A district that cannot count what is happening in its health facilities is not the same as a district where nothing much is happening. The absence of data is itself a finding — and often a more troubling one than any number you could put in its place.

For the IHCRF framework, we found that 22 of the 116 districts in our initial sample had HMIS completeness below 60%. Seven of those 22 were in the top quartile of our climate exposure index. In other words, some of the most climate-exposed districts were also the ones we had the least reliable information about. The composite score for those districts was technically producible, but it was built on shaky foundations.

The specific failure modes

Three data gaps caused the most analytical trouble.

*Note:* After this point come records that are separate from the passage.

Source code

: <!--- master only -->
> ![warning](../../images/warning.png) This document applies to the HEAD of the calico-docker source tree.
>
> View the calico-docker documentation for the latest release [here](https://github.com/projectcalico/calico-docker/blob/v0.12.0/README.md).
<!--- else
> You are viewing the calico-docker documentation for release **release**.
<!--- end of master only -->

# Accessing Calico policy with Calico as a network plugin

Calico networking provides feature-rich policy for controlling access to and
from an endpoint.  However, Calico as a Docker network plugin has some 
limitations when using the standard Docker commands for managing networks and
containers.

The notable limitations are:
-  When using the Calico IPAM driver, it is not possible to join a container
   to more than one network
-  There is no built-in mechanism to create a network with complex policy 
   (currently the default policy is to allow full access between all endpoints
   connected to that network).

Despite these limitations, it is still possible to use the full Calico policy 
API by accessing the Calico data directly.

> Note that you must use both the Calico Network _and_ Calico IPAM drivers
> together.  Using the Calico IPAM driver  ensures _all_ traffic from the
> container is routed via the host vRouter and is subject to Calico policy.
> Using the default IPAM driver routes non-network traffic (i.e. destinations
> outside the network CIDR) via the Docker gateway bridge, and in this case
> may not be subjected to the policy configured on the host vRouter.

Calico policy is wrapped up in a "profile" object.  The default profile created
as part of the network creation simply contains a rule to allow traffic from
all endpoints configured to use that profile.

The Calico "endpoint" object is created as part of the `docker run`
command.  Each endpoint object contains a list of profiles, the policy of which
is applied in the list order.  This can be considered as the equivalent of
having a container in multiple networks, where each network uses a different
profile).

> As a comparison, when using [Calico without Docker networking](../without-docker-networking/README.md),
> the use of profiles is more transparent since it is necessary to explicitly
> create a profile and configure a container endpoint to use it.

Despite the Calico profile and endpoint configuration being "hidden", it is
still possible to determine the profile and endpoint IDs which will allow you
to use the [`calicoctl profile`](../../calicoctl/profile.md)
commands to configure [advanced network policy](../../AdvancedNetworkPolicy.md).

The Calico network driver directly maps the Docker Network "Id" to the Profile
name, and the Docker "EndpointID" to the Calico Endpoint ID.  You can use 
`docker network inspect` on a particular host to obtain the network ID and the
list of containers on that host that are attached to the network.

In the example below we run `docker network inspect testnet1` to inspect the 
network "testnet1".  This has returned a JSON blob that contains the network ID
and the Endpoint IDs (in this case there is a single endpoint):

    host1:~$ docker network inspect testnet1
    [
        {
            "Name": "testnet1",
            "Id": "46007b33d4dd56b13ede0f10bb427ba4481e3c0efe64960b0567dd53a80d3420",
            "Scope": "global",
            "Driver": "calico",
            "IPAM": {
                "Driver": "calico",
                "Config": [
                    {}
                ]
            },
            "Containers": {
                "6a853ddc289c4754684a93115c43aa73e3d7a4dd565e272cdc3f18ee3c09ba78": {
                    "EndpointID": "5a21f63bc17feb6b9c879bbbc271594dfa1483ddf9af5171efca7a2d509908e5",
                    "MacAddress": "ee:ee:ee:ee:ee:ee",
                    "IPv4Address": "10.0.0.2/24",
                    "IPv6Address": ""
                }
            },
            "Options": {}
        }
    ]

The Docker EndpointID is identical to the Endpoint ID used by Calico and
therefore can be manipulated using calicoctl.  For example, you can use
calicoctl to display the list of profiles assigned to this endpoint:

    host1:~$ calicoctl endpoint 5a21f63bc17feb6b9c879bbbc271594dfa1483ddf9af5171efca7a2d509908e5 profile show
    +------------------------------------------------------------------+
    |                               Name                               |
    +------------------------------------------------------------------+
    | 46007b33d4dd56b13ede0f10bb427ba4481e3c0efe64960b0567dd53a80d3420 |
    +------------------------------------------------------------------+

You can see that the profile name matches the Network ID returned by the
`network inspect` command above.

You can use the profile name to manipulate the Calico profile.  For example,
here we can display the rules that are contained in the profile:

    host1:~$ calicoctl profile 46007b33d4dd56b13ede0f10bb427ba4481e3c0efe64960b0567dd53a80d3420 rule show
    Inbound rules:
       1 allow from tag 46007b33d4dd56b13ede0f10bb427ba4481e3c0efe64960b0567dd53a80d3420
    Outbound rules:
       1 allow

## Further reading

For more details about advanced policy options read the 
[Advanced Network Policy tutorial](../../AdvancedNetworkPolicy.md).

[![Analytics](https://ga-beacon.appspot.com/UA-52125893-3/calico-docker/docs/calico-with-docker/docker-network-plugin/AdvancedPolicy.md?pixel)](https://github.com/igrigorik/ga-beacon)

First, NFHS-5 point estimates for small districts. The National Family Health Survey is the closest thing India has to a nationally standardised household survey at district level, but for districts with populations below 300,000, the confidence intervals on key indicators — child stunting, institutional delivery, OOP expenditure — are wide enough to make comparisons unreliable. We identified 17 such districts in our analysis. A district might appear to have a stunting rate of 42%, but the survey-weighted 95% confidence interval runs from 33% to 51%. That is not a point estimate; it is a range so wide it covers most of the cross-district distribution.

Second, the 2011 Census as a population denominator. All facility density indicators — beds per 10,000 population, facilities per 1,000 population — depend on a population figure. The 2021 Census has not been conducted. For districts with high population growth since 2011, we are systematically understating density, which means understating capacity. For tribal districts in Jharkhand with significant in-migration from forest displacement, the error can be substantial.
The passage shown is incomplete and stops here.